» WORK ORDER
Retype, word for word, each line between the lines holding "integer value. Each" and "bandwidth capacity denoted", inclusive, and leave the rest of the data alone.

» DATA LISTING
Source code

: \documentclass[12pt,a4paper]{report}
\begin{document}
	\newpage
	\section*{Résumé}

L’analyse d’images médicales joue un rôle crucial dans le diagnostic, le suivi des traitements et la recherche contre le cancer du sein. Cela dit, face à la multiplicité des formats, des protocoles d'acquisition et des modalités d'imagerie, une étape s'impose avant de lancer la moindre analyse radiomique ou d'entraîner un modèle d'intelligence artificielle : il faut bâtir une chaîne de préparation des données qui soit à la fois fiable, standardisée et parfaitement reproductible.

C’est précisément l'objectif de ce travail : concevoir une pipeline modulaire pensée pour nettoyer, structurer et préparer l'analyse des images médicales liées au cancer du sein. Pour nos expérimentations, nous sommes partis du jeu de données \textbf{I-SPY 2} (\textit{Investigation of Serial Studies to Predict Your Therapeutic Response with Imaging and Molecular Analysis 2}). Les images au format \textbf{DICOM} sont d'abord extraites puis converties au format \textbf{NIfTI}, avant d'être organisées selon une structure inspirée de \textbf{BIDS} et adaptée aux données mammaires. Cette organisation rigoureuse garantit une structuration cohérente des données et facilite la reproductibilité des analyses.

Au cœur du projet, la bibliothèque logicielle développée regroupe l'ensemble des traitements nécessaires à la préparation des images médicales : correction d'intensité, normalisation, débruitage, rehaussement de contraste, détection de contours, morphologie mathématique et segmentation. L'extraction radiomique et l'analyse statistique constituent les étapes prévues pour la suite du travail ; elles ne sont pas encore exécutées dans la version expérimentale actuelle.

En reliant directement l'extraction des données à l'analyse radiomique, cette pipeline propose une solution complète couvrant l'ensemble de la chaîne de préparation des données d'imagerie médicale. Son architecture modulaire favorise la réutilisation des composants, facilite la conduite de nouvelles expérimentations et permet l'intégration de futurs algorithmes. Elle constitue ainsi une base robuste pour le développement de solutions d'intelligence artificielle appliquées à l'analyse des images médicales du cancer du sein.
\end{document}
==
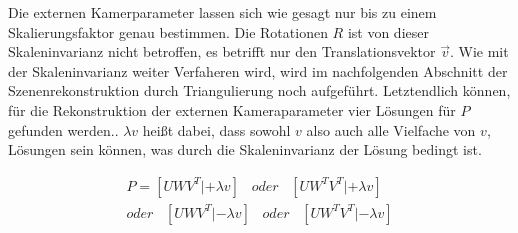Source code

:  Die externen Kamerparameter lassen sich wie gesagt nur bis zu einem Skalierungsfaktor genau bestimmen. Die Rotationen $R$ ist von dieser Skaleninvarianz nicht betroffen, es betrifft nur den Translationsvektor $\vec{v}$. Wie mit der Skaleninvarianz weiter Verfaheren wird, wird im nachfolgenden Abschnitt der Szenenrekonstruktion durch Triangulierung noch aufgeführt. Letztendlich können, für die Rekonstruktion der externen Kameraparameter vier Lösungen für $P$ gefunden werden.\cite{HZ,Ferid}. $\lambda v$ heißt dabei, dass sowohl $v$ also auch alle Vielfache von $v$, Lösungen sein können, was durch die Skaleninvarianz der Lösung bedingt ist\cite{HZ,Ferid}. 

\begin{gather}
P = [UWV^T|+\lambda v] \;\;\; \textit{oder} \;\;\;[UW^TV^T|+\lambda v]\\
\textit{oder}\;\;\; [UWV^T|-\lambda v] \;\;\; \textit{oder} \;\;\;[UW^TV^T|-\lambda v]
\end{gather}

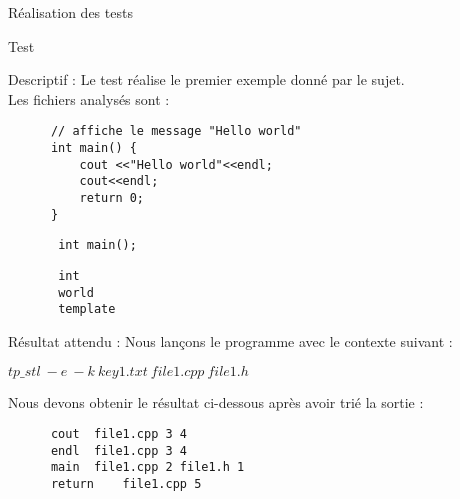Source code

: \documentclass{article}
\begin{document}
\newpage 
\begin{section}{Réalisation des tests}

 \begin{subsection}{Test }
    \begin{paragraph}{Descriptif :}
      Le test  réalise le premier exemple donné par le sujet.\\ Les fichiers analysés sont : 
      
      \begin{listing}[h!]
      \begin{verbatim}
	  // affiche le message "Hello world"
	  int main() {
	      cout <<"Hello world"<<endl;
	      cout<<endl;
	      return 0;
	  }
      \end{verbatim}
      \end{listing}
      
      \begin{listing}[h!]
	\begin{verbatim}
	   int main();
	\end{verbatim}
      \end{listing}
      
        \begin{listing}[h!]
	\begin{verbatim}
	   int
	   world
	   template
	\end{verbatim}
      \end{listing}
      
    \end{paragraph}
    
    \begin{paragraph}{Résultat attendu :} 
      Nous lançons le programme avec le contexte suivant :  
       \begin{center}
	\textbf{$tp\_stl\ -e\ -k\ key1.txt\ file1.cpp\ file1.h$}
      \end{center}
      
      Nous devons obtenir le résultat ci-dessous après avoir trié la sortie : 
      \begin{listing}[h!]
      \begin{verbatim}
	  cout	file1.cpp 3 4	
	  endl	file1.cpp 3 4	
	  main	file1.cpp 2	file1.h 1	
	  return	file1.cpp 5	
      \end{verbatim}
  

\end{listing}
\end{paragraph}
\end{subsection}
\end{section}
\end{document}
...
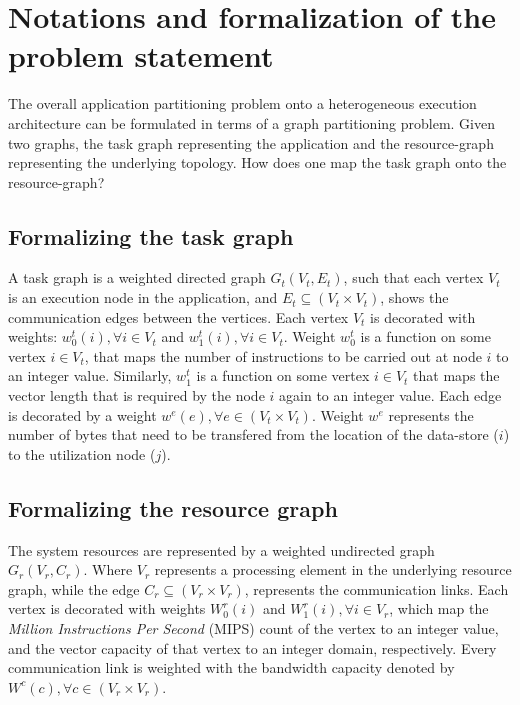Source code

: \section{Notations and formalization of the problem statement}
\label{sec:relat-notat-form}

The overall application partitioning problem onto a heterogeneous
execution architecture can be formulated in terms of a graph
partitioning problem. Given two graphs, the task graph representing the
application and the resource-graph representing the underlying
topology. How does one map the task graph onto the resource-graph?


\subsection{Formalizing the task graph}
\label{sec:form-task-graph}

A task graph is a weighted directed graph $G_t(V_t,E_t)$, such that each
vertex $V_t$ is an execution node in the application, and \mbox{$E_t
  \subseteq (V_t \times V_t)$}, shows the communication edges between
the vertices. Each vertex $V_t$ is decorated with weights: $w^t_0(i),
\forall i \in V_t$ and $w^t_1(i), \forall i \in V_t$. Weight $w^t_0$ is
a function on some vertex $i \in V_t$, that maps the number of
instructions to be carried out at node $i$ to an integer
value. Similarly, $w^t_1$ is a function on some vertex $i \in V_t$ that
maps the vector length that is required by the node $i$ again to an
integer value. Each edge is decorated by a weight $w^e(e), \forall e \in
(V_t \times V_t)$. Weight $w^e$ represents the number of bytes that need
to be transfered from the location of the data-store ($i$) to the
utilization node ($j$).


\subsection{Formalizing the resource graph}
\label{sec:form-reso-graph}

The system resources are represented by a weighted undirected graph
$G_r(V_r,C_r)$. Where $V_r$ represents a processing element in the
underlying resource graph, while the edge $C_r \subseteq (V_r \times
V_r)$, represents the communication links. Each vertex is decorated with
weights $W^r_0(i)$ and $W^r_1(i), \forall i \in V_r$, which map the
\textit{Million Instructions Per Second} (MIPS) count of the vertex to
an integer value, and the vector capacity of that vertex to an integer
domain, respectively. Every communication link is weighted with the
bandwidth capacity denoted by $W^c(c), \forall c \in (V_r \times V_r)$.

» OUTPUT FOR THIS TASK
integer value. Each edge is decorated by a weight $w^e(e), \forall e \in
(V_t \times V_t)$. Weight $w^e$ represents the number of bytes that need
to be transfered from the location of the data-store ($i$) to the
utilization node ($j$).


\subsection{Formalizing the resource graph}
\label{sec:form-reso-graph}

The system resources are represented by a weighted undirected graph
$G_r(V_r,C_r)$. Where $V_r$ represents a processing element in the
underlying resource graph, while the edge $C_r \subseteq (V_r \times
V_r)$, represents the communication links. Each vertex is decorated with
weights $W^r_0(i)$ and $W^r_1(i), \forall i \in V_r$, which map the
\textit{Million Instructions Per Second} (MIPS) count of the vertex to
an integer value, and the vector capacity of that vertex to an integer
domain, respectively. Every communication link is weighted with the
bandwidth capacity denoted by $W^c(c), \forall c \in (V_r \times V_r)$.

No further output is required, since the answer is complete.